==== DATA FOR REVIEW

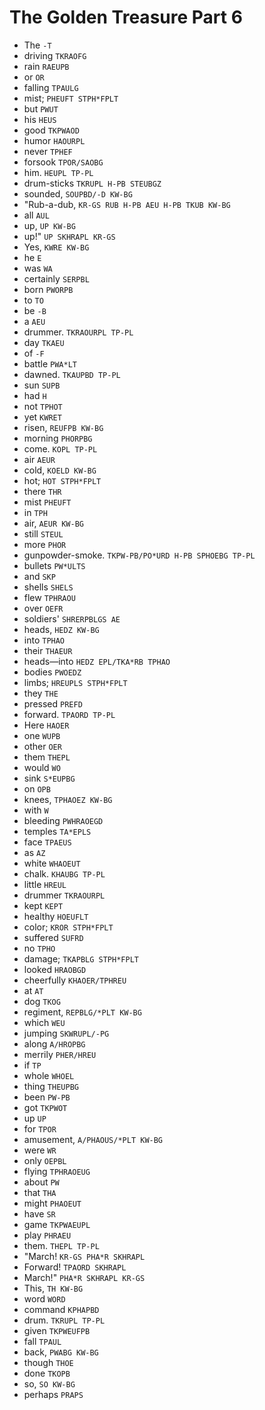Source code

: # The Golden Treasure Part 6

* The `-T`
* driving `TKRAOFG`
* rain `RAEUPB`
* or `OR`
* falling `TPAULG`
* mist; `PHEUFT STPH*FPLT`
* but `PWUT`
* his `HEUS`
* good `TKPWAOD`
* humor `HAOURPL`
* never `TPHEF`
* forsook `TPOR/SAOBG`
* him. `HEUPL TP-PL`
* drum-sticks `TKRUPL H-PB STEUBGZ`
* sounded, `SOUPBD/-D KW-BG`
* "Rub-a-dub, `KR-GS RUB H-PB AEU H-PB TKUB KW-BG`
* all `AUL`
* up, `UP KW-BG`
* up!" `UP SKHRAPL KR-GS`
* Yes, `KWRE KW-BG`
* he `E`
* was `WA`
* certainly `SERPBL`
* born `PWORPB`
* to `TO`
* be `-B`
* a `AEU`
* drummer. `TKRAOURPL TP-PL`
* day `TKAEU`
* of `-F`
* battle `PWA*LT`
* dawned. `TKAUPBD TP-PL`
* sun `SUPB`
* had `H`
* not `TPHOT`
* yet `KWRET`
* risen, `REUFPB KW-BG`
* morning `PHORPBG`
* come. `KOPL TP-PL`
* air `AEUR`
* cold, `KOELD KW-BG`
* hot; `HOT STPH*FPLT`
* there `THR`
* mist `PHEUFT`
* in `TPH`
* air, `AEUR KW-BG`
* still `STEUL`
* more `PHOR`
* gunpowder-smoke. `TKPW-PB/PO*URD H-PB SPHOEBG TP-PL`
* bullets `PW*ULTS`
* and `SKP`
* shells `SHELS`
* flew `TPHRAOU`
* over `OEFR`
* soldiers' `SHRERPBLGS AE`
* heads, `HEDZ KW-BG`
* into `TPHAO`
* their `THAEUR`
* heads—into `HEDZ EPL/TKA*RB TPHAO`
* bodies `PWOEDZ`
* limbs; `HREUPLS STPH*FPLT`
* they `THE`
* pressed `PREFD`
* forward. `TPAORD TP-PL`
* Here `HAOER`
* one `WUPB`
* other `OER`
* them `THEPL`
* would `WO`
* sink `S*EUPBG`
* on `OPB`
* knees, `TPHAOEZ KW-BG`
* with `W`
* bleeding `PWHRAOEGD`
* temples `TA*EPLS`
* face `TPAEUS`
* as `AZ`
* white `WHAOEUT`
* chalk. `KHAUBG TP-PL`
* little `HREUL`
* drummer `TKRAOURPL`
* kept `KEPT`
* healthy `HOEUFLT`
* color; `KROR STPH*FPLT`
* suffered `SUFRD`
* no `TPHO`
* damage; `TKAPBLG STPH*FPLT`
* looked `HRAOBGD`
* cheerfully `KHAOER/TPHREU`
* at `AT`
* dog `TKOG`
* regiment, `REPBLG/*PLT KW-BG`
* which `WEU`
* jumping `SKWRUPL/-PG`
* along `A/HROPBG`
* merrily `PHER/HREU`
* if `TP`
* whole `WHOEL`
* thing `THEUPBG`
* been `PW-PB`
* got `TKPWOT`
* up `UP`
* for `TPOR`
* amusement, `A/PHAOUS/*PLT KW-BG`
* were `WR`
* only `OEPBL`
* flying `TPHRAOEUG`
* about `PW`
* that `THA`
* might `PHAOEUT`
* have `SR`
* game `TKPWAEUPL`
* play `PHRAEU`
* them. `THEPL TP-PL`
* "March! `KR-GS PHA*R SKHRAPL`
* Forward! `TPAORD SKHRAPL`
* March!" `PHA*R SKHRAPL KR-GS`
* This, `TH KW-BG`
* word `WORD`
* command `KPHAPBD`
* drum. `TKRUPL TP-PL`
* given `TKPWEUFPB`
* fall `TPAUL`
* back, `PWABG KW-BG`
* though `THOE`
* done `TKOPB`
* so, `SO KW-BG`
* perhaps `PRAPS`
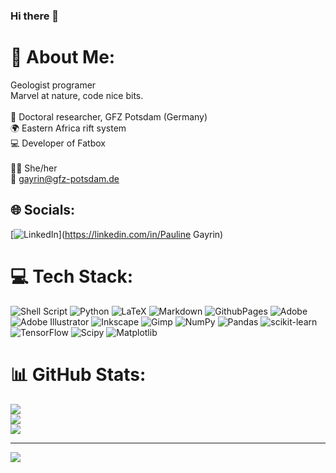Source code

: ### Hi there 👋

# 💫 About Me:
Geologist programer <br>Marvel at nature, code nice bits.<br><br>📍 Doctoral researcher, GFZ Potsdam (Germany)<br>🌍 Eastern Africa rift system<br>💻 Developer of Fatbox<br><br>👩🏼 She/her<br>💬 gayrin@gfz-potsdam.de


## 🌐 Socials:
[![LinkedIn](https://img.shields.io/badge/LinkedIn-%230077B5.svg?logo=linkedin&logoColor=white)](https://linkedin.com/in/Pauline Gayrin) 

# 💻 Tech Stack:
![Shell Script](https://img.shields.io/badge/shell_script-%23121011.svg?style=for-the-badge&logo=gnu-bash&logoColor=white) ![Python](https://img.shields.io/badge/python-3670A0?style=for-the-badge&logo=python&logoColor=ffdd54) ![LaTeX](https://img.shields.io/badge/latex-%23008080.svg?style=for-the-badge&logo=latex&logoColor=white) ![Markdown](https://img.shields.io/badge/markdown-%23000000.svg?style=for-the-badge&logo=markdown&logoColor=white) ![GithubPages](https://img.shields.io/badge/github%20pages-121013?style=for-the-badge&logo=github&logoColor=white) ![Adobe](https://img.shields.io/badge/adobe-%23FF0000.svg?style=for-the-badge&logo=adobe&logoColor=white) ![Adobe Illustrator](https://img.shields.io/badge/adobe%20illustrator-%23FF9A00.svg?style=for-the-badge&logo=adobe%20illustrator&logoColor=white) ![Inkscape](https://img.shields.io/badge/Inkscape-e0e0e0?style=for-the-badge&logo=inkscape&logoColor=080A13) ![Gimp](https://img.shields.io/badge/Gimp-657D8B?style=for-the-badge&logo=gimp&logoColor=FFFFFF) ![NumPy](https://img.shields.io/badge/numpy-%23013243.svg?style=for-the-badge&logo=numpy&logoColor=white) ![Pandas](https://img.shields.io/badge/pandas-%23150458.svg?style=for-the-badge&logo=pandas&logoColor=white) ![scikit-learn](https://img.shields.io/badge/scikit--learn-%23F7931E.svg?style=for-the-badge&logo=scikit-learn&logoColor=white) ![TensorFlow](https://img.shields.io/badge/TensorFlow-%23FF6F00.svg?style=for-the-badge&logo=TensorFlow&logoColor=white) ![Scipy](https://img.shields.io/badge/SciPy-%230C55A5.svg?style=for-the-badge&logo=scipy&logoColor=%white) ![Matplotlib](https://img.shields.io/badge/Matplotlib-%23ffffff.svg?style=for-the-badge&logo=Matplotlib&logoColor=black)
# 📊 GitHub Stats:
![](https://github-readme-stats.vercel.app/api?username=PaulineGayrin&theme=default&hide_border=false&include_all_commits=false&count_private=false)<br/>
![](https://github-readme-streak-stats.herokuapp.com/?user=PaulineGayrin&theme=default&hide_border=false)<br/>
![](https://github-readme-stats.vercel.app/api/top-langs/?username=PaulineGayrin&theme=default&hide_border=false&include_all_commits=false&count_private=false&layout=compact)

---
[![](https://visitcount.itsvg.in/api?id=PaulineGayrin&icon=4&color=12)](https://visitcount.itsvg.in)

========

WHAT IS REQUIRED:
Reproduce each entry verbatim, excluding any embedded images.

EXERCISE OUTPUT:
Source code

: # The Golden Treasure Part 6

* The `-T`
* driving `TKRAOFG`
* rain `RAEUPB`
* or `OR`
* falling `TPAULG`
* mist; `PHEUFT STPH*FPLT`
* but `PWUT`
* his `HEUS`
* good `TKPWAOD`
* humor `HAOURPL`
* never `TPHEF`
* forsook `TPOR/SAOBG`
* him. `HEUPL TP-PL`
* drum-sticks `TKRUPL H-PB STEUBGZ`
* sounded, `SOUPBD/-D KW-BG`
* "Rub-a-dub, `KR-GS RUB H-PB AEU H-PB TKUB KW-BG`
* all `AUL`
* up, `UP KW-BG`
* up!" `UP SKHRAPL KR-GS`
* Yes, `KWRE KW-BG`
* he `E`
* was `WA`
* certainly `SERPBL`
* born `PWORPB`
* to `TO`
* be `-B`
* a `AEU`
* drummer. `TKRAOURPL TP-PL`
* day `TKAEU`
* of `-F`
* battle `PWA*LT`
* dawned. `TKAUPBD TP-PL`
* sun `SUPB`
* had `H`
* not `TPHOT`
* yet `KWRET`
* risen, `REUFPB KW-BG`
* morning `PHORPBG`
* come. `KOPL TP-PL`
* air `AEUR`
* cold, `KOELD KW-BG`
* hot; `HOT STPH*FPLT`
* there `THR`
* mist `PHEUFT`
* in `TPH`
* air, `AEUR KW-BG`
* still `STEUL`
* more `PHOR`
* gunpowder-smoke. `TKPW-PB/PO*URD H-PB SPHOEBG TP-PL`
* bullets `PW*ULTS`
* and `SKP`
* shells `SHELS`
* flew `TPHRAOU`
* over `OEFR`
* soldiers' `SHRERPBLGS AE`
* heads, `HEDZ KW-BG`
* into `TPHAO`
* their `THAEUR`
* heads—into `HEDZ EPL/TKA*RB TPHAO`
* bodies `PWOEDZ`
* limbs; `HREUPLS STPH*FPLT`
* they `THE`
* pressed `PREFD`
* forward. `TPAORD TP-PL`
* Here `HAOER`
* one `WUPB`
* other `OER`
* them `THEPL`
* would `WO`
* sink `S*EUPBG`
* on `OPB`
* knees, `TPHAOEZ KW-BG`
* with `W`
* bleeding `PWHRAOEGD`
* temples `TA*EPLS`
* face `TPAEUS`
* as `AZ`
* white `WHAOEUT`
* chalk. `KHAUBG TP-PL`
* little `HREUL`
* drummer `TKRAOURPL`
* kept `KEPT`
* healthy `HOEUFLT`
* color; `KROR STPH*FPLT`
* suffered `SUFRD`
* no `TPHO`
* damage; `TKAPBLG STPH*FPLT`
* looked `HRAOBGD`
* cheerfully `KHAOER/TPHREU`
* at `AT`
* dog `TKOG`
* regiment, `REPBLG/*PLT KW-BG`
* which `WEU`
* jumping `SKWRUPL/-PG`
* along `A/HROPBG`
* merrily `PHER/HREU`
* if `TP`
* whole `WHOEL`
* thing `THEUPBG`
* been `PW-PB`
* got `TKPWOT`
* up `UP`
* for `TPOR`
* amusement, `A/PHAOUS/*PLT KW-BG`
* were `WR`
* only `OEPBL`
* flying `TPHRAOEUG`
* about `PW`
* that `THA`
* might `PHAOEUT`
* have `SR`
* game `TKPWAEUPL`
* play `PHRAEU`
* them. `THEPL TP-PL`
* "March! `KR-GS PHA*R SKHRAPL`
* Forward! `TPAORD SKHRAPL`
* March!" `PHA*R SKHRAPL KR-GS`
* This, `TH KW-BG`
* word `WORD`
* command `KPHAPBD`
* drum. `TKRUPL TP-PL`
* given `TKPWEUFPB`
* fall `TPAUL`
* back, `PWABG KW-BG`
* though `THOE`
* done `TKOPB`
* so, `SO KW-BG`
* perhaps `PRAPS`
Source code

: ### Hi there 👋

# 💫 About Me:
Geologist programer <br>Marvel at nature, code nice bits.<br><br>📍 Doctoral researcher, GFZ Potsdam (Germany)<br>🌍 Eastern Africa rift system<br>💻 Developer of Fatbox<br><br>👩🏼 She/her<br>💬 gayrin@gfz-potsdam.de


## 🌐 Socials:
[![LinkedIn](https://img.shields.io/badge/LinkedIn-%230077B5.svg?logo=linkedin&logoColor=white)](https://linkedin.com/in/Pauline Gayrin) 

# 💻 Tech Stack:
![Shell Script](https://img.shields.io/badge/shell_script-%23121011.svg?style=for-the-badge&logo=gnu-bash&logoColor=white) ![Python](https://img.shields.io/badge/python-3670A0?style=for-the-badge&logo=python&logoColor=ffdd54) ![LaTeX](https://img.shields.io/badge/latex-%23008080.svg?style=for-the-badge&logo=latex&logoColor=white) ![Markdown](https://img.shields.io/badge/markdown-%23000000.svg?style=for-the-badge&logo=markdown&logoColor=white) ![GithubPages](https://img.shields.io/badge/github%20pages-121013?style=for-the-badge&logo=github&logoColor=white) ![Adobe](https://img.shields.io/badge/adobe-%23FF0000.svg?style=for-the-badge&logo=adobe&logoColor=white) ![Adobe Illustrator](https://img.shields.io/badge/adobe%20illustrator-%23FF9A00.svg?style=for-the-badge&logo=adobe%20illustrator&logoColor=white) ![Inkscape](https://img.shields.io/badge/Inkscape-e0e0e0?style=for-the-badge&logo=inkscape&logoColor=080A13) ![Gimp](https://img.shields.io/badge/Gimp-657D8B?style=for-the-badge&logo=gimp&logoColor=FFFFFF) ![NumPy](https://img.shields.io/badge/numpy-%23013243.svg?style=for-the-badge&logo=numpy&logoColor=white) ![Pandas](https://img.shields.io/badge/pandas-%23150458.svg?style=for-the-badge&logo=pandas&logoColor=white) ![scikit-learn](https://img.shields.io/badge/scikit--learn-%23F7931E.svg?style=for-the-badge&logo=scikit-learn&logoColor=white) ![TensorFlow](https://img.shields.io/badge/TensorFlow-%23FF6F00.svg?style=for-the-badge&logo=TensorFlow&logoColor=white) ![Scipy](https://img.shields.io/badge/SciPy-%230C55A5.svg?style=for-the-badge&logo=scipy&logoColor=%white) ![Matplotlib](https://img.shields.io/badge/Matplotlib-%23ffffff.svg?style=for-the-badge&logo=Matplotlib&logoColor=black)
# 📊 GitHub Stats:
![](https://github-readme-stats.vercel.app/api?username=PaulineGayrin&theme=default&hide_border=false&include_all_commits=false&count_private=false)<br/>
![](https://github-readme-streak-stats.herokuapp.com/?user=PaulineGayrin&theme=default&hide_border=false)<br/>
![](https://github-readme-stats.vercel.app/api/top-langs/?username=PaulineGayrin&theme=default&hide_border=false&include_all_commits=false&count_private=false&layout=compact)

---
[![](https://visitcount.itsvg.in/api?id=PaulineGayrin&icon=4&color=12)](https://visitcount.itsvg.in)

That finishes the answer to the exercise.